Today I am interviewing for a high school science position. I am a little nervous, but I feel good. I have found the trick to interviewing is to go in there like you already have a job lined up, but you'd like to get the one you are at. You act like you are going to win no matter what he/ she decides. I feel comfortable and confident and they like that.
I dreamed last night that I was going to land the job. I dreamed I wasn't going to be at my current job anymore. After four years, my heart in no longer here. I just don't feel wanted anymore. I've never really felt a part of anything here, but that probably has more to do with me than anything else. All I know is there is no job for me here, and there in no prospect for one either. Nobody has even mentioned the idea of me moving up here and it kinda hurts. It feels like I have been keeping someone else's seat warm. I could probably stay here for the next 30 years, but the rest of my dreams will never be realized if I do, so I must go.

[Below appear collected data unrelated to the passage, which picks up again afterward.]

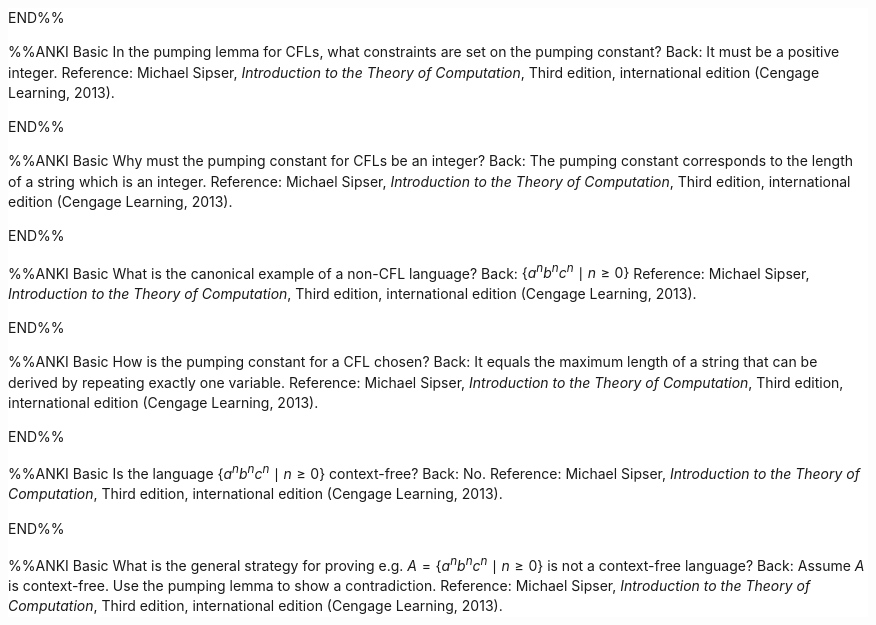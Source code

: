 END%%

%%ANKI
Basic
In the pumping lemma for CFLs, what constraints are set on the pumping constant?
Back: It must be a positive integer.
Reference: Michael Sipser, _Introduction to the Theory of Computation_, Third edition, international edition (Cengage Learning, 2013).

END%%

%%ANKI
Basic
Why must the pumping constant for CFLs be an integer?
Back: The pumping constant corresponds to the length of a string which is an integer.
Reference: Michael Sipser, _Introduction to the Theory of Computation_, Third edition, international edition (Cengage Learning, 2013).

END%%

%%ANKI
Basic
What is the canonical example of a non-CFL language?
Back: $\{a^nb^nc^n \mid n \geq 0 \}$
Reference: Michael Sipser, _Introduction to the Theory of Computation_, Third edition, international edition (Cengage Learning, 2013).

END%%

%%ANKI
Basic
How is the pumping constant for a CFL chosen?
Back: It equals the maximum length of a string that can be derived by repeating exactly one variable.
Reference: Michael Sipser, _Introduction to the Theory of Computation_, Third edition, international edition (Cengage Learning, 2013).

END%%

%%ANKI
Basic
Is the language $\{a^nb^nc^n \mid n \geq 0\}$ context-free?
Back: No.
Reference: Michael Sipser, _Introduction to the Theory of Computation_, Third edition, international edition (Cengage Learning, 2013).

END%%

%%ANKI
Basic
What is the general strategy for proving e.g. $A = \{a^nb^nc^n \mid n \geq 0\}$ is not a context-free language?
Back: Assume $A$ is context-free. Use the pumping lemma to show a contradiction.
Reference: Michael Sipser, _Introduction to the Theory of Computation_, Third edition, international edition (Cengage Learning, 2013).
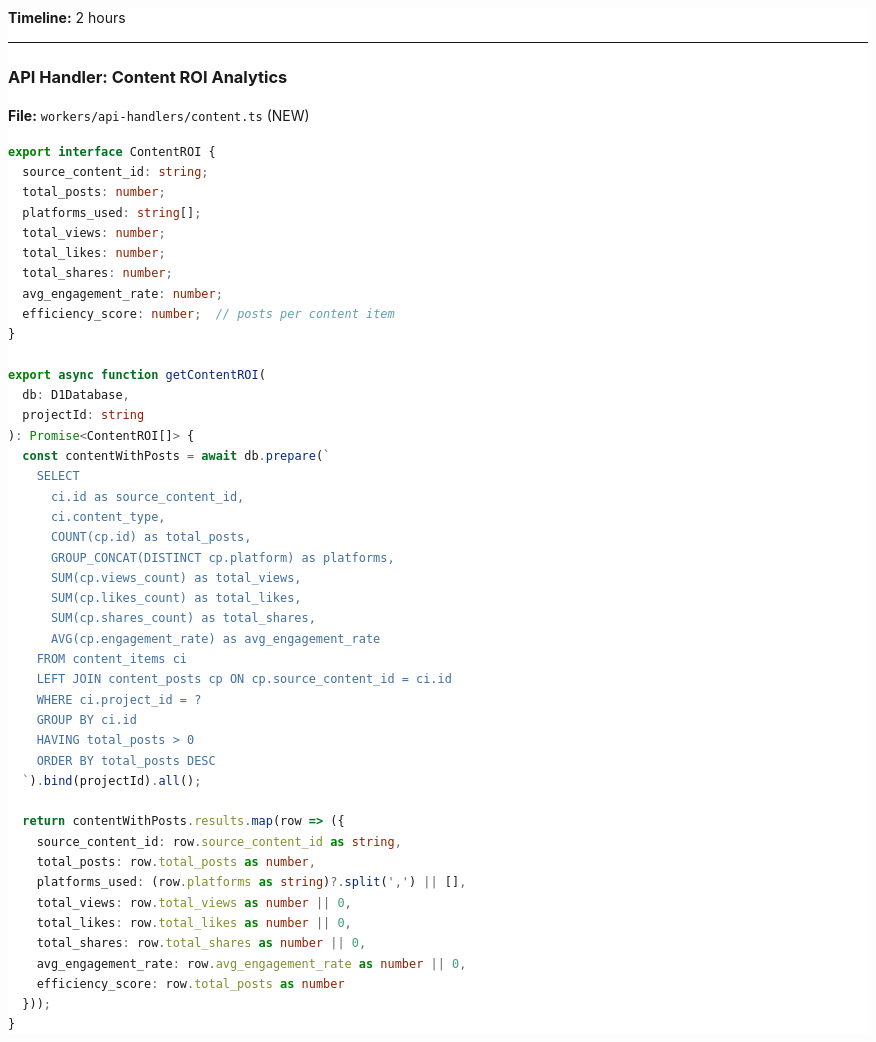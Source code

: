 **Timeline:** 2 hours

---

### API Handler: Content ROI Analytics

**File:** `workers/api-handlers/content.ts` (NEW)

```typescript
export interface ContentROI {
  source_content_id: string;
  total_posts: number;
  platforms_used: string[];
  total_views: number;
  total_likes: number;
  total_shares: number;
  avg_engagement_rate: number;
  efficiency_score: number;  // posts per content item
}

export async function getContentROI(
  db: D1Database,
  projectId: string
): Promise<ContentROI[]> {
  const contentWithPosts = await db.prepare(`
    SELECT
      ci.id as source_content_id,
      ci.content_type,
      COUNT(cp.id) as total_posts,
      GROUP_CONCAT(DISTINCT cp.platform) as platforms,
      SUM(cp.views_count) as total_views,
      SUM(cp.likes_count) as total_likes,
      SUM(cp.shares_count) as total_shares,
      AVG(cp.engagement_rate) as avg_engagement_rate
    FROM content_items ci
    LEFT JOIN content_posts cp ON cp.source_content_id = ci.id
    WHERE ci.project_id = ?
    GROUP BY ci.id
    HAVING total_posts > 0
    ORDER BY total_posts DESC
  `).bind(projectId).all();

  return contentWithPosts.results.map(row => ({
    source_content_id: row.source_content_id as string,
    total_posts: row.total_posts as number,
    platforms_used: (row.platforms as string)?.split(',') || [],
    total_views: row.total_views as number || 0,
    total_likes: row.total_likes as number || 0,
    total_shares: row.total_shares as number || 0,
    avg_engagement_rate: row.avg_engagement_rate as number || 0,
    efficiency_score: row.total_posts as number
  }));
}
```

These are my kids and have been and I'll miss them, but my future wife and step-children need me too.
In my life, I have only regretted leaving two jobs, the one where I worked as a driver for handicapped people, and the pizza job I quit to go back to school. I don't regret my reasoning, the van job paid nothing and I was tired of making nothing. I couldn't go back to school with that pizza job, and I wanted to be educated more than anything.
Here, I'm happy. I like the people, and I like the kids. But I have to make more money and there is no place for me here anymore. I will miss it. I feel at home here.
I guess in August, I'll have to make myself at home in a new place. The 08-09 year will bear witness to some of the most drastic changes of my life.
Hold on, it will be an interesting ride.